Cloud-Based Data Integration and Machine Learning Applications in Biopharmaceutical Supply Chain Optimization
DOI:
https://doi.org/10.53555/ks.v10i2.3759Keywords:
Cloud-Based Data Integration, Machine Learning, Big Data Analytics, Cloud Platforms, Biopharmaceutical Supply Chain, Data Management, Regulatory Compliance, Secure Data Processing, Predictive Analytics, Business Intelligence, Operational Efficiency, Production Planning, Cost Control, Data Transparency, High-Capability Platforms, AI-Driven Decision Making, Real-Time Data Processing, Cloud Security, Process Optimization, Digital Transformation.Abstract
Cloud-based data integration and machine learning applications are becoming increasingly popular in many industries because they provide a great deal of flexibility for managing different types of specialized data.
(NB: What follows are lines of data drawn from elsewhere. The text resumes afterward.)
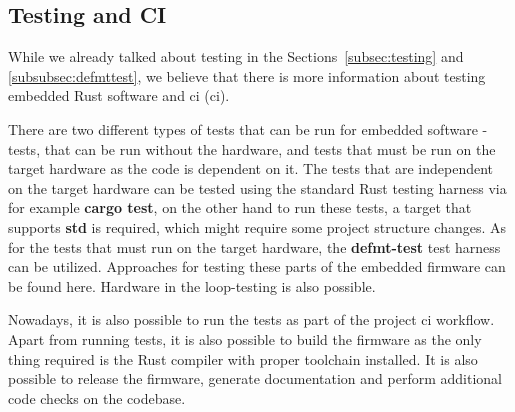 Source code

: \subsection{Testing and CI}
\label{subsec:testing_ci}
While we already talked about testing in the Sections~\ref{subsec:testing} and \ref{subsubsec:defmttest}, we believe that there is more information about testing embedded Rust software and \acs{ci} (\acl{ci}).

There are two different types of tests that can be run for embedded software - tests, that can be run without the hardware, and tests that must be run on the target hardware as the code is dependent on it.
The tests that are independent on the target hardware can be tested using the standard Rust testing harness via for example \textbf{cargo test}, on the other hand to run these tests, a target that supports \textbf{std} is required, which might require some project structure changes.
As for the tests that must run on the target hardware, the \textbf{defmt-test} test harness can be utilized.
Approaches for testing these parts of the embedded firmware can be found here\cite{aparicio_testing_nodate,aparicio_testing_nodate-1}.
Hardware in the loop-testing is also possible\cite{schievink_running_nodate}.

Nowadays, it is also possible to run the tests as part of the project \acs{ci} workflow.
Apart from running tests, it is also possible to build the firmware as the only thing required is the Rust compiler with proper toolchain installed\cite{vahter_release_nodate}.
It is also possible to release the firmware, generate documentation and perform additional code checks on the codebase\cite{chiovoloni_few_2020}.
Cloud platforms can now handle large volumes of diverse data rapidly, and they support a variety of storage services and machine learning applications for big data analytics. Creating advances in reliability, speed, and robustness on a secure platform, they permits the development of powerful enhancements to business functions. In the rigorous regulatory environment of biopharmaceutical supply chain operations, the value of cloud-based services in data integration process efficiency and capability for machine learning-based analytics is of significant importance. This text explains the use of cloud-based data integration and machine learning applications in the biopharmaceutical supply chain planning and management area, where significant but underutilized data resources exist. The use of production planning-related data can yield significant strategic and tactical advantages in reliability, responsiveness, and cost control, offering substantial commercial benefits. A secure cloud-based data integration platform can enable a high level of capability, efficiency, validation, and transparency for use in biopharmaceutical regulatory environments. The scope can increase the potential for both continuous improvement and benefits from operational analytical techniques and can enhance trust at all levels of planning and operations. Regulatory requirements for biopharmaceutical data acquisition, processing, and analysis can be addressed using a secure, high-capability platform, repository, and large-scale machine-learning application technologies. Consequently, a high-power platform methodology can be prepared for use in a variety of upgrade and value-added applications with a broad range of operational reach, which traditional internal capability cannot provide efficiently.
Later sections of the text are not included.